**Your instructions:**
What you output must match, exactly, the lines from the start of the records to the line containing "#### **data structures**", both ends kept and pictures excluded.

**Stored data:**
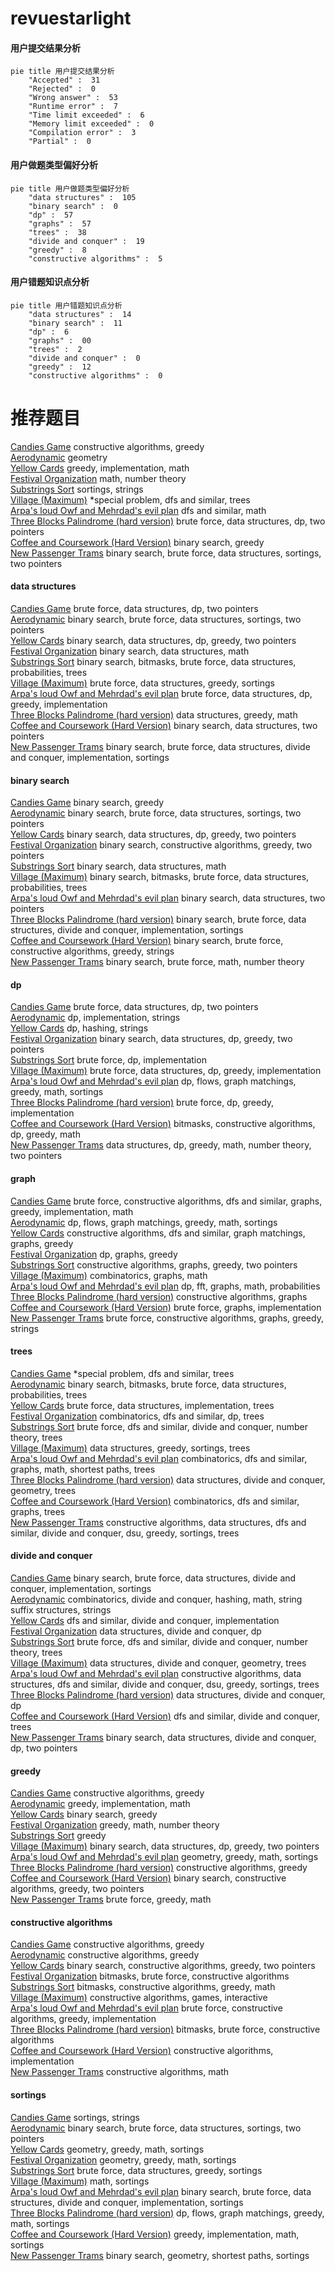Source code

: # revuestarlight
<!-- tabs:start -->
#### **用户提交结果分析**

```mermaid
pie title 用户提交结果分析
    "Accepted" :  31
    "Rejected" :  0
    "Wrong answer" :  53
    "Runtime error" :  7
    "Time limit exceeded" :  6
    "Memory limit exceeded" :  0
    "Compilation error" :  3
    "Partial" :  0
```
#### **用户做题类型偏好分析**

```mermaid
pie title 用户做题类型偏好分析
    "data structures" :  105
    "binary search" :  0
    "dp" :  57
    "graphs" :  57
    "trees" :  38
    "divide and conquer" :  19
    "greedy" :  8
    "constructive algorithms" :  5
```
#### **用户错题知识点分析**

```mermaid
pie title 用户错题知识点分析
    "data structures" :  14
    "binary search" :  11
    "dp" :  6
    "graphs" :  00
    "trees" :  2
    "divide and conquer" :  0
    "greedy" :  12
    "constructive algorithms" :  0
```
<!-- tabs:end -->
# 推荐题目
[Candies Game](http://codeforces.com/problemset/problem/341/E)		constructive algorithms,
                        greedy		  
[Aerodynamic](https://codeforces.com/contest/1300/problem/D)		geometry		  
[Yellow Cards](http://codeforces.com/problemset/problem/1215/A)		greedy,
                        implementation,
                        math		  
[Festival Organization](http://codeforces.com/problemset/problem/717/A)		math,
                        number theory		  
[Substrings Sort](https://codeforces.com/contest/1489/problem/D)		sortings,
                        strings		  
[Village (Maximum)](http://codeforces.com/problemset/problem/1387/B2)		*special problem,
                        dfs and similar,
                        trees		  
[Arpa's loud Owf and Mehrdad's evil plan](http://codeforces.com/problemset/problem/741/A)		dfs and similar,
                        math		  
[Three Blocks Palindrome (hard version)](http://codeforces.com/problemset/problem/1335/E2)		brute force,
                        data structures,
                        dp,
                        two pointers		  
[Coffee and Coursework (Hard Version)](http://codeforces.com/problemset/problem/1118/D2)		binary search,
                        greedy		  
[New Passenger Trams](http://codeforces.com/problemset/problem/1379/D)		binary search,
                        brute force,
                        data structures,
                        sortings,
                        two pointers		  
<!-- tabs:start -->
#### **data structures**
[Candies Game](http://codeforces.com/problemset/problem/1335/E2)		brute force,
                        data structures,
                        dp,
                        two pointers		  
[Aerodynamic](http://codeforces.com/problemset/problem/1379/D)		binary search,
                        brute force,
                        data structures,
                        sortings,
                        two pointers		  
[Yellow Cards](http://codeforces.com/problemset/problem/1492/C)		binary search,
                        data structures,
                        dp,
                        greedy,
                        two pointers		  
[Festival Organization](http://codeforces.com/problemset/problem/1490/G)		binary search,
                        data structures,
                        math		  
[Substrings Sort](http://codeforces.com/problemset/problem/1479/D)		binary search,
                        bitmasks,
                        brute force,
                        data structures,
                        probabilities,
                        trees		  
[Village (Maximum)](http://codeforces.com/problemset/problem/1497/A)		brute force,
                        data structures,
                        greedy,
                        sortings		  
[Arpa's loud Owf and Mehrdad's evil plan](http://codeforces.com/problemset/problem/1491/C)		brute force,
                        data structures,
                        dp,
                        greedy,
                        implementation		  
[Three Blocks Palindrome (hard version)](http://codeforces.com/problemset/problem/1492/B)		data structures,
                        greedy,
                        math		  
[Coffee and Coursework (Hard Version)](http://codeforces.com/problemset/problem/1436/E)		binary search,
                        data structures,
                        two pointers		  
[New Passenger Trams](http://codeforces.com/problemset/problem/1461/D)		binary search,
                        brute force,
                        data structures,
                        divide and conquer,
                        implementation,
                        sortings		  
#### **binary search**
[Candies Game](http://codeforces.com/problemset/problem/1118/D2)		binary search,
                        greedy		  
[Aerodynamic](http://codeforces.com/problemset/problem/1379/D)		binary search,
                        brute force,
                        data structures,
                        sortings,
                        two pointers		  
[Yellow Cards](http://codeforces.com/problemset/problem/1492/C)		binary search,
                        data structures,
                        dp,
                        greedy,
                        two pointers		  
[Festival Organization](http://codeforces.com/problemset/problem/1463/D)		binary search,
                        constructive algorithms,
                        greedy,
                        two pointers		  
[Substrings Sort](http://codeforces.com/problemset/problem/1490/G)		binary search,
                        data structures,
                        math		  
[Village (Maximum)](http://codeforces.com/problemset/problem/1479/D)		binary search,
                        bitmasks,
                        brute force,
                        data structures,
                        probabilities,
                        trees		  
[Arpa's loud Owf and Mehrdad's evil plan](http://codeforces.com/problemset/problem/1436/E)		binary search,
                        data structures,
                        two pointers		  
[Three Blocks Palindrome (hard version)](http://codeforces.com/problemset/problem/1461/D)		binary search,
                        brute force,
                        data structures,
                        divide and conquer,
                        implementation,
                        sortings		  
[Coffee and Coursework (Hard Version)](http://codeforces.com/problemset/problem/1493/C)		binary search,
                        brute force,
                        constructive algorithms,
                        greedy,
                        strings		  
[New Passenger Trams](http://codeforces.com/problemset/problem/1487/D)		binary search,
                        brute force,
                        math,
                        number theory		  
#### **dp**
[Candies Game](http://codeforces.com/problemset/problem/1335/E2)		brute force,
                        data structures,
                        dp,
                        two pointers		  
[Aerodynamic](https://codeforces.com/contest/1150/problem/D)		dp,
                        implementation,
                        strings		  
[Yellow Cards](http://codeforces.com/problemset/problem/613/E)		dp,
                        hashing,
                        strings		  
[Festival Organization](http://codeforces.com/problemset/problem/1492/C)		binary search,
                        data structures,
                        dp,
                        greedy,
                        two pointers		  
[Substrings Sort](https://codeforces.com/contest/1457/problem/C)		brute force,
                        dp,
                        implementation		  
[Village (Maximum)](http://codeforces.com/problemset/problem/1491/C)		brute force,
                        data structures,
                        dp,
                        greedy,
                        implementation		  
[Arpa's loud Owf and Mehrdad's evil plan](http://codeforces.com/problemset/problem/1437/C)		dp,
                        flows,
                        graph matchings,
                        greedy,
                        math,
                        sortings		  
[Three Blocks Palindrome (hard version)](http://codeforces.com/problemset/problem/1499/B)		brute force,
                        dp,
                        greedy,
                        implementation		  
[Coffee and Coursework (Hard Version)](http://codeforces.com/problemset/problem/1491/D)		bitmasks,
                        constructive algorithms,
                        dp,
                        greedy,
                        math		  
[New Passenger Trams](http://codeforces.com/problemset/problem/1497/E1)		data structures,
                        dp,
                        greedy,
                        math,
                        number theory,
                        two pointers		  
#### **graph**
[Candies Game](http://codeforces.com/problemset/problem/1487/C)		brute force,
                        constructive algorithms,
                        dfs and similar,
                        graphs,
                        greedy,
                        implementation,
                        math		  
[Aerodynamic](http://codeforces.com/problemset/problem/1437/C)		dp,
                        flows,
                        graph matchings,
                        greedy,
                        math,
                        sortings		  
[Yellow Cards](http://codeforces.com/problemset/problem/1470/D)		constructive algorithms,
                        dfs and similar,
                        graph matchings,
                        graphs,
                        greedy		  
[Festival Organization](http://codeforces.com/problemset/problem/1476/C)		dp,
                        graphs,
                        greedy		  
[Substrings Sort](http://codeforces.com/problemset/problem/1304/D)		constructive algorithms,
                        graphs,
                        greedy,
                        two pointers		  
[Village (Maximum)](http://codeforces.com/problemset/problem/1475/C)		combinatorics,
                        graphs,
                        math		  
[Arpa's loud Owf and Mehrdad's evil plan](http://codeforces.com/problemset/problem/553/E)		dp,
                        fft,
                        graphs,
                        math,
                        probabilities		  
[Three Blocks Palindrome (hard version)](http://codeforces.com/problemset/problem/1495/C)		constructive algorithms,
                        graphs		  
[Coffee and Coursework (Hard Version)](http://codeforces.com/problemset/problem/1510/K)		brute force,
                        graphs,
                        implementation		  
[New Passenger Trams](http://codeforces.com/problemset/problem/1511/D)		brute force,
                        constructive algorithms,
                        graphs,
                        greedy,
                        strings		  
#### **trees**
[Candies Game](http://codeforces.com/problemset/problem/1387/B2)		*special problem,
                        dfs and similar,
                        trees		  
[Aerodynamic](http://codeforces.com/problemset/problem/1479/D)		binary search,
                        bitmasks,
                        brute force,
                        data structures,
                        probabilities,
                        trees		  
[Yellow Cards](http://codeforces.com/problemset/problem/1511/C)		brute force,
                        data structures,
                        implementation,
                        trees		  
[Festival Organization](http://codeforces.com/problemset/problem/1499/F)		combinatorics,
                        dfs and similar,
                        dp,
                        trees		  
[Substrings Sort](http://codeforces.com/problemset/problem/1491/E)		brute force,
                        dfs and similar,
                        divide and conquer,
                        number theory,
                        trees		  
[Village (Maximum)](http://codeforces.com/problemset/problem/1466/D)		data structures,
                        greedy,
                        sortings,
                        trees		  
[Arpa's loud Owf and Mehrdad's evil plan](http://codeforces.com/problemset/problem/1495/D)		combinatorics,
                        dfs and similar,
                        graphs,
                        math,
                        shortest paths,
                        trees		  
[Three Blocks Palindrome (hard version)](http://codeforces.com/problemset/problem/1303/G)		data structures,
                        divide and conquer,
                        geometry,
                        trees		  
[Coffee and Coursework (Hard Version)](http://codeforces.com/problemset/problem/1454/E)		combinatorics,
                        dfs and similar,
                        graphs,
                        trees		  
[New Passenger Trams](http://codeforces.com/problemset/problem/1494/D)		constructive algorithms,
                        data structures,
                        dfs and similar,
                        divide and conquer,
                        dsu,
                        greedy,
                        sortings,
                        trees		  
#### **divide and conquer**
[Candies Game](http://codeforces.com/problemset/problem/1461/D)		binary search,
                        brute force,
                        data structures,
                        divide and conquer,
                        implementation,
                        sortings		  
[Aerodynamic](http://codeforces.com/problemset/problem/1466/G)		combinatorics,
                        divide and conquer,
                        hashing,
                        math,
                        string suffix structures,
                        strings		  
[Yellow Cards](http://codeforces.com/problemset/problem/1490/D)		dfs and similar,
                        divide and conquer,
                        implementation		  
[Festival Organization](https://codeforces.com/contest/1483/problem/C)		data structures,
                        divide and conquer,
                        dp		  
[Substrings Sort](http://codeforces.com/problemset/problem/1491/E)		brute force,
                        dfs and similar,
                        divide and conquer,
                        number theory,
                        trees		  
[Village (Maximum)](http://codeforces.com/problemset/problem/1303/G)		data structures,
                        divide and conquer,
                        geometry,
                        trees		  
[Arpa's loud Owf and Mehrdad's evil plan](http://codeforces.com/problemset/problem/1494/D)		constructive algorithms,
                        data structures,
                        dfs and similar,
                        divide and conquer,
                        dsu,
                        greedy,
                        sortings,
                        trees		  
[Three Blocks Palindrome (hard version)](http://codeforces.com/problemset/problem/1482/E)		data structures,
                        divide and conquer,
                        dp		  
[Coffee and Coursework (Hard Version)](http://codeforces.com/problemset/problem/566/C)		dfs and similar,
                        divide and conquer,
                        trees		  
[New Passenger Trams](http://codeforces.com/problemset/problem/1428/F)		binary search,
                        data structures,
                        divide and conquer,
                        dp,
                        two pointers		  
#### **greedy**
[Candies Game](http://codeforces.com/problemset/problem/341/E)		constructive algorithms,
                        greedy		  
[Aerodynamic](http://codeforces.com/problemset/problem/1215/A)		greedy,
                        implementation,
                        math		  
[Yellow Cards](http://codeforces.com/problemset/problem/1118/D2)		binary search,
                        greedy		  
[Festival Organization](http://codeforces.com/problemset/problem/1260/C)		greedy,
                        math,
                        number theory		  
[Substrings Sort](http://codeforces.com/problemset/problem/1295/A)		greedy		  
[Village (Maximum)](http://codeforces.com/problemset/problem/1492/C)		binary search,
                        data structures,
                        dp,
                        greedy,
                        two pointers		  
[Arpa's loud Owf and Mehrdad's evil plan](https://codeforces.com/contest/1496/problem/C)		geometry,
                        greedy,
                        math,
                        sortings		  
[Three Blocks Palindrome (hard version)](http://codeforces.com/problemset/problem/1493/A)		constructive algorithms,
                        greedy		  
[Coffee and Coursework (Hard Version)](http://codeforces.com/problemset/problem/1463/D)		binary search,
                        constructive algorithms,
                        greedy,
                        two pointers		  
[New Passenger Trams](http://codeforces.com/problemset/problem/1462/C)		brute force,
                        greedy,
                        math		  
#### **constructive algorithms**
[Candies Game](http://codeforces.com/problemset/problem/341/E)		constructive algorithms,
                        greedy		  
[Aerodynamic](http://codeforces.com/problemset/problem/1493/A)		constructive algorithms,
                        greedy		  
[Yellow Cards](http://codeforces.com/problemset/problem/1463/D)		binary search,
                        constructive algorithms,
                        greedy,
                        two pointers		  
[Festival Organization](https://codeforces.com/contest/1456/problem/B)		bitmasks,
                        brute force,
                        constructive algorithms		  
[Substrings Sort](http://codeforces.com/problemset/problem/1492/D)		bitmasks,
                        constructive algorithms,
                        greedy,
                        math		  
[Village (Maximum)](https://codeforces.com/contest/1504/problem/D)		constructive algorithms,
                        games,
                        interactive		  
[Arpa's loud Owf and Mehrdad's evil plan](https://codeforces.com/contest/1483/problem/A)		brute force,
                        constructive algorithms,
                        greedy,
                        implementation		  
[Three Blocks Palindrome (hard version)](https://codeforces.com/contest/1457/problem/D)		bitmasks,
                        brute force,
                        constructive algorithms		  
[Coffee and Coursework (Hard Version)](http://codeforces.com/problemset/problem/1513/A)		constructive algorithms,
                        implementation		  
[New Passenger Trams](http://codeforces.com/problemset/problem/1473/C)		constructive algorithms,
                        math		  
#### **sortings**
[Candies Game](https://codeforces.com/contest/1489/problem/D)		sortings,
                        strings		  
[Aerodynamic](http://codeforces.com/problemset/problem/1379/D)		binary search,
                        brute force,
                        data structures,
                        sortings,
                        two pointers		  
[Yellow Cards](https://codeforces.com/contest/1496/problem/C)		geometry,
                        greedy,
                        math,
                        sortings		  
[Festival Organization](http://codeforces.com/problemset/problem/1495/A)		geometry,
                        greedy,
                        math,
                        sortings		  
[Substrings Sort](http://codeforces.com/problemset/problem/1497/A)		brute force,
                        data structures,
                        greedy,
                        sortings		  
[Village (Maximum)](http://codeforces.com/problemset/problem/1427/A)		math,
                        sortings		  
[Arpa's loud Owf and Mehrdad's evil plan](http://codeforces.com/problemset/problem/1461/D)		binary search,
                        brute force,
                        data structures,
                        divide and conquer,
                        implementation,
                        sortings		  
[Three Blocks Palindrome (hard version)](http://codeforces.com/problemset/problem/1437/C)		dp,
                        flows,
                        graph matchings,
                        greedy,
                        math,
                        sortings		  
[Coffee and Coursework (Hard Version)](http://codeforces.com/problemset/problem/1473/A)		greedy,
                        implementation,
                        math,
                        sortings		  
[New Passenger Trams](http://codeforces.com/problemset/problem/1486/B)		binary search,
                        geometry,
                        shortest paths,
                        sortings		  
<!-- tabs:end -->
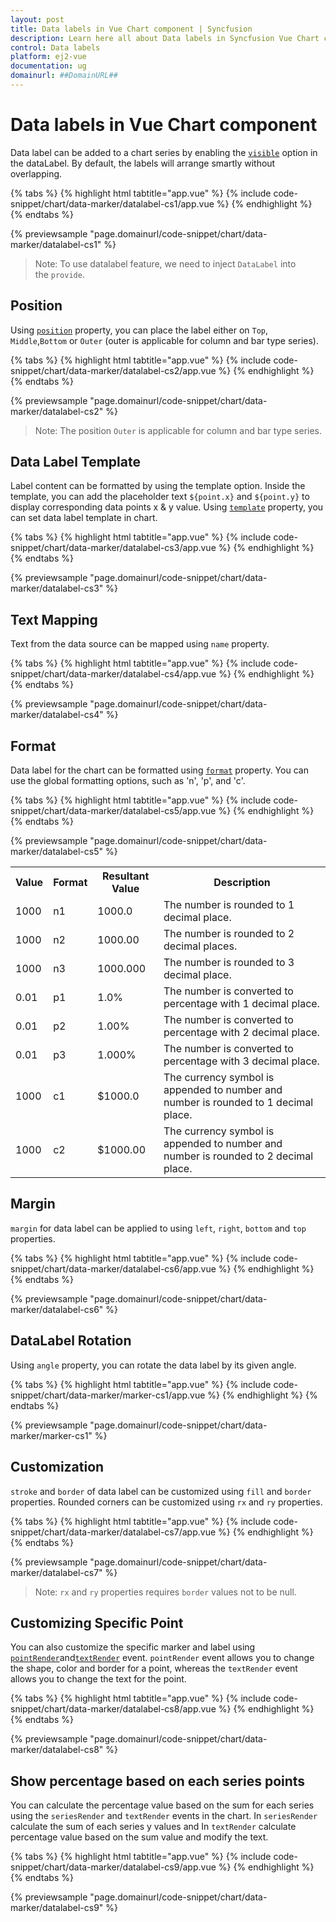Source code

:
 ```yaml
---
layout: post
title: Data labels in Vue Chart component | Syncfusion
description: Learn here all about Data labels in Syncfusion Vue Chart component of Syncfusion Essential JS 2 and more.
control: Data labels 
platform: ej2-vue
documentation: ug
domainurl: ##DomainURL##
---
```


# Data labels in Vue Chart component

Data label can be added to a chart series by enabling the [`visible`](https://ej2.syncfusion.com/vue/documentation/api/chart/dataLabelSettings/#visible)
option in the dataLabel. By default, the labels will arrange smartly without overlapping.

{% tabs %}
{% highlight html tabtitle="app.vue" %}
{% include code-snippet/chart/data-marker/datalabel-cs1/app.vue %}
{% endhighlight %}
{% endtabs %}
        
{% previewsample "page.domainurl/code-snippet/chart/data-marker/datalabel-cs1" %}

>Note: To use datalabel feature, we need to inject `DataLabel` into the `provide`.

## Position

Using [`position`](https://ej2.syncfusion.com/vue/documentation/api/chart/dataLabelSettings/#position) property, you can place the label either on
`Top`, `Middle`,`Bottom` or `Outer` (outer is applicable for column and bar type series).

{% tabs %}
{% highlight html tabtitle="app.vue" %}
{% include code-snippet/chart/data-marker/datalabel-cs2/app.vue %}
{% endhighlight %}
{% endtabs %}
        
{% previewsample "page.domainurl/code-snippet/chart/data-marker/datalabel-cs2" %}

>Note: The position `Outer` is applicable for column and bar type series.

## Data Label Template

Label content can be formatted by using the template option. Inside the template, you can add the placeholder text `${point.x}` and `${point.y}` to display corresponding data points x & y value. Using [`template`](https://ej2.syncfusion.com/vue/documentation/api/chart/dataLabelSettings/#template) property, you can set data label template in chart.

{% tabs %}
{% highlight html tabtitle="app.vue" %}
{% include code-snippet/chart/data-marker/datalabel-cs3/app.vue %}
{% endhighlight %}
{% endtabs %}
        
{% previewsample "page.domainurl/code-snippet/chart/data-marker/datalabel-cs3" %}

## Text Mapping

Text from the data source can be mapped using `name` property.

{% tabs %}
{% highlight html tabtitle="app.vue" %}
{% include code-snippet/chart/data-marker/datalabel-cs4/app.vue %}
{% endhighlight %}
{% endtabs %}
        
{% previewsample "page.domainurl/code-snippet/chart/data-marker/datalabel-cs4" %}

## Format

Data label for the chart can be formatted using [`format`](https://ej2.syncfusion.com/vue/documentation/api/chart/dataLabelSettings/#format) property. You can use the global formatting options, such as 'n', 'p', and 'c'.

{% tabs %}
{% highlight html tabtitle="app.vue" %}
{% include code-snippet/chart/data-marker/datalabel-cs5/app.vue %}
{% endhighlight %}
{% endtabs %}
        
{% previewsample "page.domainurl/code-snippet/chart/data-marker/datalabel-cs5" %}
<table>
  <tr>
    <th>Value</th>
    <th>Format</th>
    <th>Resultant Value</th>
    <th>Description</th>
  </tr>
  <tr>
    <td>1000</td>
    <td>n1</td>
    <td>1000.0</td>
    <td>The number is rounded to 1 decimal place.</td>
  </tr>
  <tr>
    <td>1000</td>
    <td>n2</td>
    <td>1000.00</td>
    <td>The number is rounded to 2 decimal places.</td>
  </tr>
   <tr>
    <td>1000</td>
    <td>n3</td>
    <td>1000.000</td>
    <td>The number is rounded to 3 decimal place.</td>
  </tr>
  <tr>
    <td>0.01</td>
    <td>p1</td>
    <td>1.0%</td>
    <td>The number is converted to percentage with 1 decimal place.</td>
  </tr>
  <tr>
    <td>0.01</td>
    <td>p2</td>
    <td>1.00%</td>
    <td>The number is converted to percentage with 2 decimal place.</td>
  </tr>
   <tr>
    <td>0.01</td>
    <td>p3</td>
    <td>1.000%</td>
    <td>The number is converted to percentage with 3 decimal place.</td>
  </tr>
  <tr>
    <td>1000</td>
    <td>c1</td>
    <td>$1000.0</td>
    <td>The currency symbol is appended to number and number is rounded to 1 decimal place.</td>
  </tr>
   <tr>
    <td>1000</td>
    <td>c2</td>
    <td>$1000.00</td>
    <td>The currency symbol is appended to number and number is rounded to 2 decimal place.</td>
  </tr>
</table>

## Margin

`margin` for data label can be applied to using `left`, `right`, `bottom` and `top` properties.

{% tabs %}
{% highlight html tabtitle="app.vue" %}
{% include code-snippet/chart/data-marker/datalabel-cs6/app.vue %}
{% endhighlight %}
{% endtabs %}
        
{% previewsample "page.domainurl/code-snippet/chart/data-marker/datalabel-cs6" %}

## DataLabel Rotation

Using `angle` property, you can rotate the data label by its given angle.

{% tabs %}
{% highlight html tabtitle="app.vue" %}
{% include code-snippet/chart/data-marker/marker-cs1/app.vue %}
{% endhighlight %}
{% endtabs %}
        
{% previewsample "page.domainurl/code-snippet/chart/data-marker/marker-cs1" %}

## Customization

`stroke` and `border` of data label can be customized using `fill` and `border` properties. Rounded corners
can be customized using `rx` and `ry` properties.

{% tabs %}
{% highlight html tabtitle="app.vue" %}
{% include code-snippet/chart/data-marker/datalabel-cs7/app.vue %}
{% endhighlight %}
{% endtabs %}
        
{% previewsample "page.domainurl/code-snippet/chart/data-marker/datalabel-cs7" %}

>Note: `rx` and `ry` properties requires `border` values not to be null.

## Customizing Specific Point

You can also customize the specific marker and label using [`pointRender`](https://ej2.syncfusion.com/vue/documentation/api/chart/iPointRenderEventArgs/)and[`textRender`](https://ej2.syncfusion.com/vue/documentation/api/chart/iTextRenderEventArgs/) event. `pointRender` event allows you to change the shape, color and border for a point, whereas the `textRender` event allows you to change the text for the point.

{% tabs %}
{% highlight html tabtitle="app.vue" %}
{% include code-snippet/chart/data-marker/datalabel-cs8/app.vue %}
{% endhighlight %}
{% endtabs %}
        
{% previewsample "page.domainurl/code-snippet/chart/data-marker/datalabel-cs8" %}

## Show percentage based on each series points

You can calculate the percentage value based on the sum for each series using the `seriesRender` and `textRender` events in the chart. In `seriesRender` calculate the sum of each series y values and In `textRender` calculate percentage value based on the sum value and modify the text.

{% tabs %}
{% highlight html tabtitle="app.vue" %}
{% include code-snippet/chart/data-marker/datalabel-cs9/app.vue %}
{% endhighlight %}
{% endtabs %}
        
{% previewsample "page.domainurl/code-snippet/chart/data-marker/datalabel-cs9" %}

**Response below:**
Source code

: # revuestarlight
<!-- tabs:start -->
#### **用户提交结果分析**

```mermaid
pie title 用户提交结果分析
    "Accepted" :  31
    "Rejected" :  0
    "Wrong answer" :  53
    "Runtime error" :  7
    "Time limit exceeded" :  6
    "Memory limit exceeded" :  0
    "Compilation error" :  3
    "Partial" :  0
```
#### **用户做题类型偏好分析**

```mermaid
pie title 用户做题类型偏好分析
    "data structures" :  105
    "binary search" :  0
    "dp" :  57
    "graphs" :  57
    "trees" :  38
    "divide and conquer" :  19
    "greedy" :  8
    "constructive algorithms" :  5
```
#### **用户错题知识点分析**

```mermaid
pie title 用户错题知识点分析
    "data structures" :  14
    "binary search" :  11
    "dp" :  6
    "graphs" :  00
    "trees" :  2
    "divide and conquer" :  0
    "greedy" :  12
    "constructive algorithms" :  0
```
<!-- tabs:end -->
# 推荐题目
[Candies Game](http://codeforces.com/problemset/problem/341/E)		constructive algorithms,
                        greedy		  
[Aerodynamic](https://codeforces.com/contest/1300/problem/D)		geometry		  
[Yellow Cards](http://codeforces.com/problemset/problem/1215/A)		greedy,
                        implementation,
                        math		  
[Festival Organization](http://codeforces.com/problemset/problem/717/A)		math,
                        number theory		  
[Substrings Sort](https://codeforces.com/contest/1489/problem/D)		sortings,
                        strings		  
[Village (Maximum)](http://codeforces.com/problemset/problem/1387/B2)		*special problem,
                        dfs and similar,
                        trees		  
[Arpa's loud Owf and Mehrdad's evil plan](http://codeforces.com/problemset/problem/741/A)		dfs and similar,
                        math		  
[Three Blocks Palindrome (hard version)](http://codeforces.com/problemset/problem/1335/E2)		brute force,
                        data structures,
                        dp,
                        two pointers		  
[Coffee and Coursework (Hard Version)](http://codeforces.com/problemset/problem/1118/D2)		binary search,
                        greedy		  
[New Passenger Trams](http://codeforces.com/problemset/problem/1379/D)		binary search,
                        brute force,
                        data structures,
                        sortings,
                        two pointers		  
<!-- tabs:start -->
#### **data structures**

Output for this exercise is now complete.